Illinois is an equitable division state, and the Illinois Marriage and Dissolution of Marriage Act requires marital property to be divided based on several factors, including each spouse’s financial and other contributions to the marriage, the value of the assets, the duration of the marriage and any legal agreements that had been put in place prior to the dissolution.
In an effort to retain certain items, some people may try to hide assets. This can especially occur when a divorce has been in the works for quite some time. The most common types of property that people try to avoid disclosing include cash, bonds, travelers’ checks, stocks and insurance policies, according to the Association of Divorce Financial Planners.
A spouse may transfer accounts to a third party or create false documentation regarding account balances or even their existence. Spouses may allege that they have to pay back debts to friends or relatives, or they may put cash or valuables into a safety deposit box that a family member owns.

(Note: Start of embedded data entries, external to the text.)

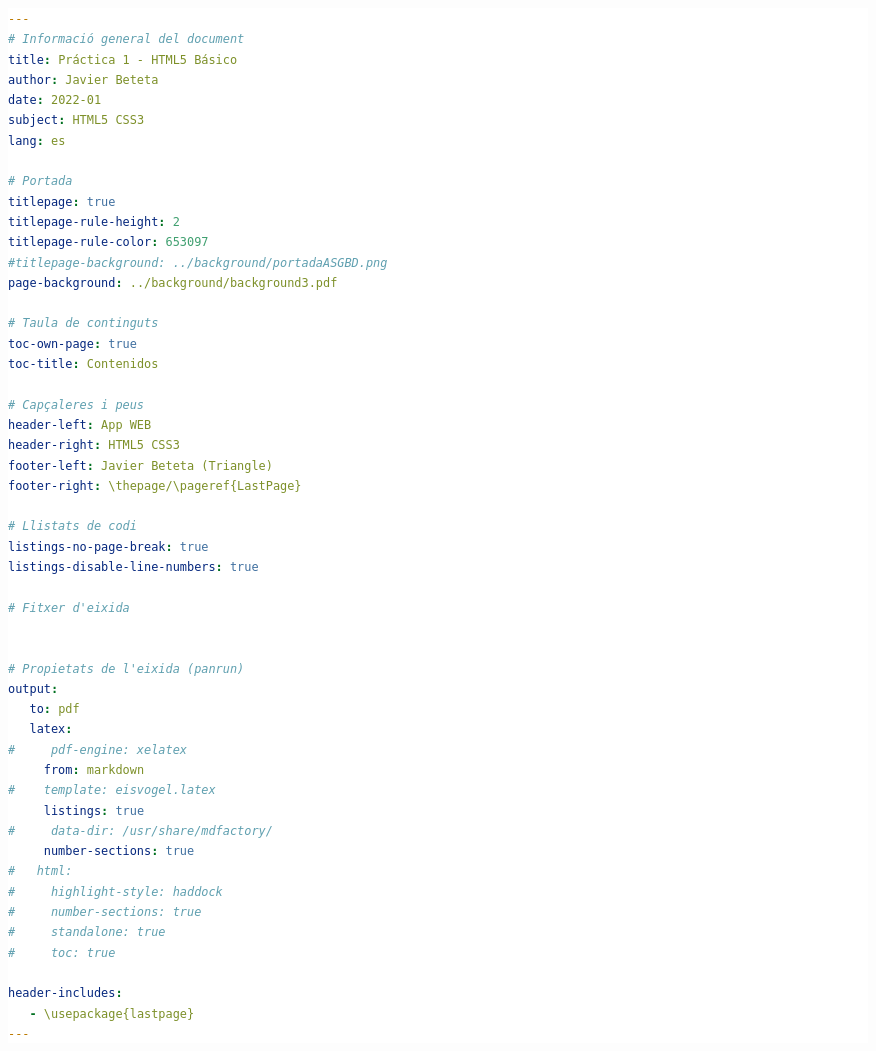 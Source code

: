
 ```yaml
---
# Informació general del document
title: Práctica 1 - HTML5 Básico
author: Javier Beteta
date: 2022-01
subject: HTML5 CSS3
lang: es

# Portada
titlepage: true
titlepage-rule-height: 2
titlepage-rule-color: 653097
#titlepage-background: ../background/portadaASGBD.png
page-background: ../background/background3.pdf

# Taula de continguts
toc-own-page: true
toc-title: Contenidos

# Capçaleres i peus
header-left: App WEB
header-right: HTML5 CSS3
footer-left: Javier Beteta (Triangle)
footer-right: \thepage/\pageref{LastPage}

# Llistats de codi
listings-no-page-break: true
listings-disable-line-numbers: true

# Fitxer d'eixida


# Propietats de l'eixida (panrun)
output:
   to: pdf
   latex:
#     pdf-engine: xelatex
     from: markdown
#    template: eisvogel.latex
     listings: true
#     data-dir: /usr/share/mdfactory/
     number-sections: true
#   html:
#     highlight-style: haddock
#     number-sections: true
#     standalone: true
#     toc: true

header-includes:
   - \usepackage{lastpage}
---
```
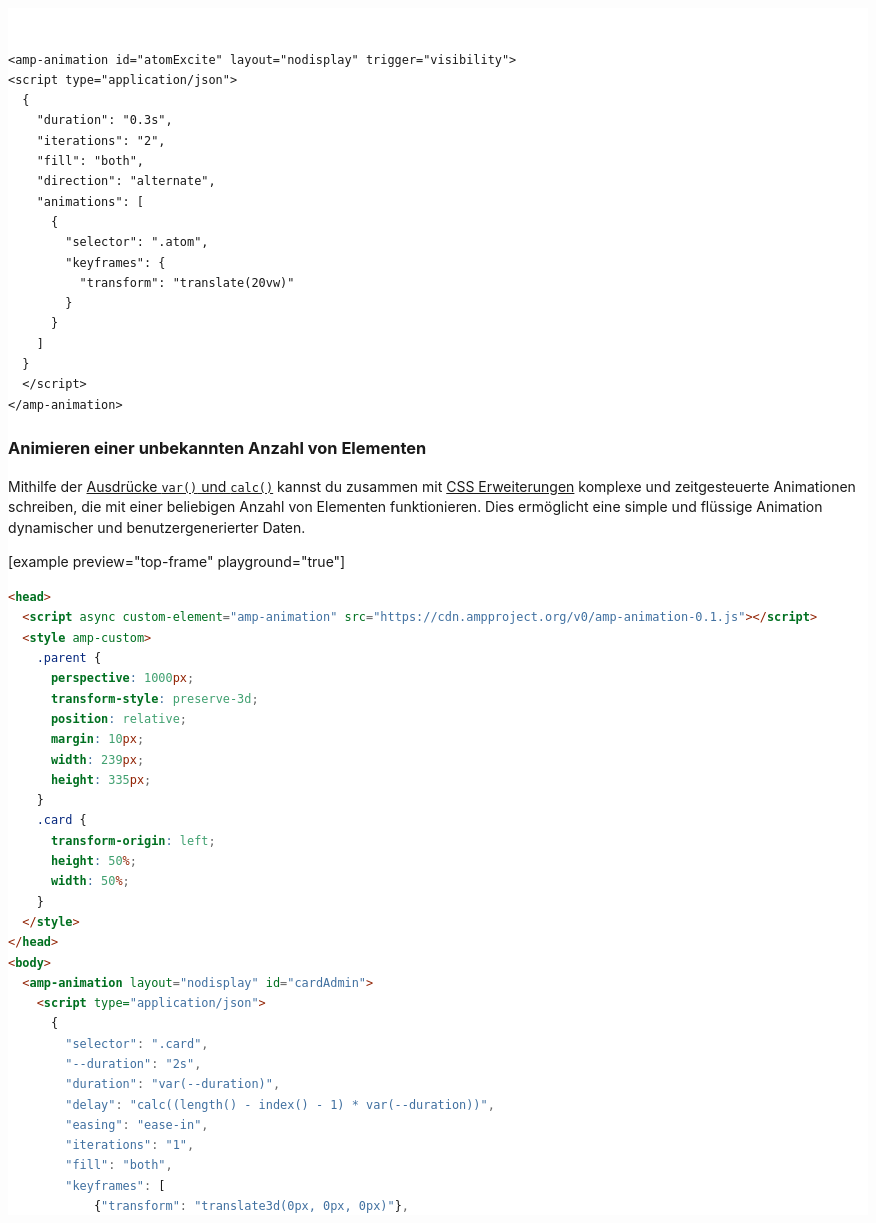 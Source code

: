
 ```


<amp-animation id="atomExcite" layout="nodisplay" trigger="visibility">
<script type="application/json">
  {
    "duration": "0.3s",
    "iterations": "2",
    "fill": "both",
    "direction": "alternate",
    "animations": [
      {
        "selector": ".atom",
        "keyframes": {
          "transform": "translate(20vw)"
        }
      }
    ]
  }
  </script>
</amp-animation>
```

### Animieren einer unbekannten Anzahl von Elementen

Mithilfe der [Ausdrücke `var()` und `calc()`](../../../../documentation/components/reference/amp-animation.md) kannst du zusammen mit [CSS Erweiterungen](../../../../documentation/components/reference/amp-animation.md#css-extensions) komplexe und zeitgesteuerte Animationen schreiben, die mit einer beliebigen Anzahl von Elementen funktionieren. Dies ermöglicht eine simple und flüssige Animation dynamischer und benutzergenerierter Daten.

[example preview="top-frame" playground="true"]
```html
<head>
  <script async custom-element="amp-animation" src="https://cdn.ampproject.org/v0/amp-animation-0.1.js"></script>
  <style amp-custom>
    .parent {
      perspective: 1000px;
      transform-style: preserve-3d;
      position: relative;
      margin: 10px;
      width: 239px;
      height: 335px;
    }
    .card {
      transform-origin: left;
      height: 50%;
      width: 50%;
    }
  </style>
</head>
<body>
  <amp-animation layout="nodisplay" id="cardAdmin">
    <script type="application/json">
      {
        "selector": ".card",
        "--duration": "2s",
        "duration": "var(--duration)",
        "delay": "calc((length() - index() - 1) * var(--duration))",
        "easing": "ease-in",
        "iterations": "1",
        "fill": "both",
        "keyframes": [
            {"transform": "translate3d(0px, 0px, 0px)"},
```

According to the ADFP, there are several ways to uncover hidden assets, and having the following information is good place to start the investigative process:
- The spouse’s full legal name and nicknames
- The current and recent addresses for the spouse
- The spouse’s Social Security number
- The names, addresses and birthdates of any family members how may have received assets
- Income tax returns
If the spouse owns a business, investigators can analyze the cash flow of the company to determine if it may be used as a means to hide property.
Trying to uncover hidden assets can be a long and exhausting process, but it is one that is necessary to ensuring that both spouses receive the items they are entitled to following a divorce. A trained eye can spot the signs that someone is attempting to conceal property and shed light on the issue.